▶ **Records contained in a dataset**:
━━━

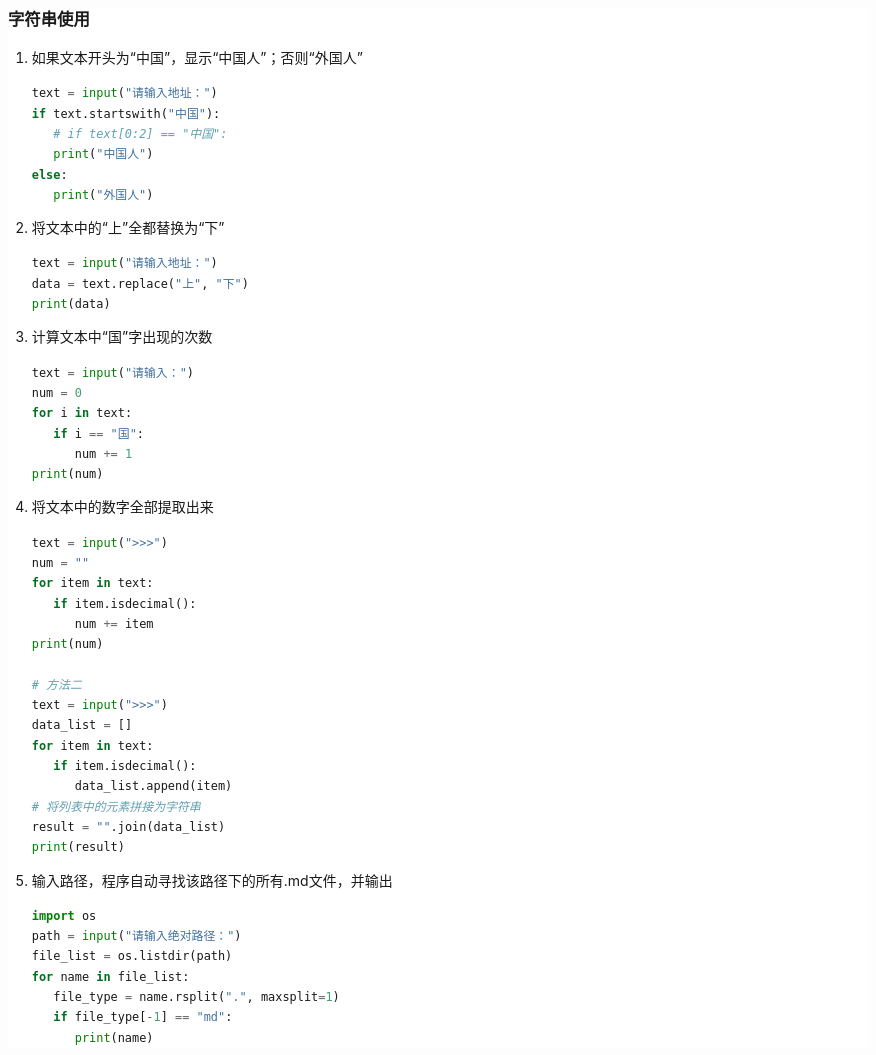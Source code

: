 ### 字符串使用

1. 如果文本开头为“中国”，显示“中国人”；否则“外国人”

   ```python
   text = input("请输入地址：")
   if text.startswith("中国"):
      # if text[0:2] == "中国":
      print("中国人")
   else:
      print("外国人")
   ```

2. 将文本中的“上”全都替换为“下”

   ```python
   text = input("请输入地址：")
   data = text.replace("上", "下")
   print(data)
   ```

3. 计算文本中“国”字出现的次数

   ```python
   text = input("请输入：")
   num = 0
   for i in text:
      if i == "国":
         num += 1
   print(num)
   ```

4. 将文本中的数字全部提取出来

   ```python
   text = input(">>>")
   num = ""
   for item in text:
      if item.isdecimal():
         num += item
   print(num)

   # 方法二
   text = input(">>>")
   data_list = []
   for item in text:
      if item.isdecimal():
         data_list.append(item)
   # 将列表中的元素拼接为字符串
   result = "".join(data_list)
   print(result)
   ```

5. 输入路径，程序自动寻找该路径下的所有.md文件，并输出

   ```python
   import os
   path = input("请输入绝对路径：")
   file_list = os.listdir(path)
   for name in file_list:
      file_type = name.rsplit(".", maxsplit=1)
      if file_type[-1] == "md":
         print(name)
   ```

━━━

▶ **Task statement**:
When you retype the records, keep every word exactly as written and exclude the pictures.

▶ **Response to this task**:
Source code

: ### 字符串使用

1. 如果文本开头为“中国”，显示“中国人”；否则“外国人”

   ```python
   text = input("请输入地址：")
   if text.startswith("中国"):
      # if text[0:2] == "中国":
      print("中国人")
   else:
      print("外国人")
   ```

2. 将文本中的“上”全都替换为“下”

   ```python
   text = input("请输入地址：")
   data = text.replace("上", "下")
   print(data)
   ```

3. 计算文本中“国”字出现的次数

   ```python
   text = input("请输入：")
   num = 0
   for i in text:
      if i == "国":
         num += 1
   print(num)
   ```

4. 将文本中的数字全部提取出来

   ```python
   text = input(">>>")
   num = ""
   for item in text:
      if item.isdecimal():
         num += item
   print(num)

   # 方法二
   text = input(">>>")
   data_list = []
   for item in text:
      if item.isdecimal():
         data_list.append(item)
   # 将列表中的元素拼接为字符串
   result = "".join(data_list)
   print(result)
   ```

5. 输入路径，程序自动寻找该路径下的所有.md文件，并输出

   ```python
   import os
   path = input("请输入绝对路径：")
   file_list = os.listdir(path)
   for name in file_list:
      file_type = name.rsplit(".", maxsplit=1)
      if file_type[-1] == "md":
         print(name)
   ```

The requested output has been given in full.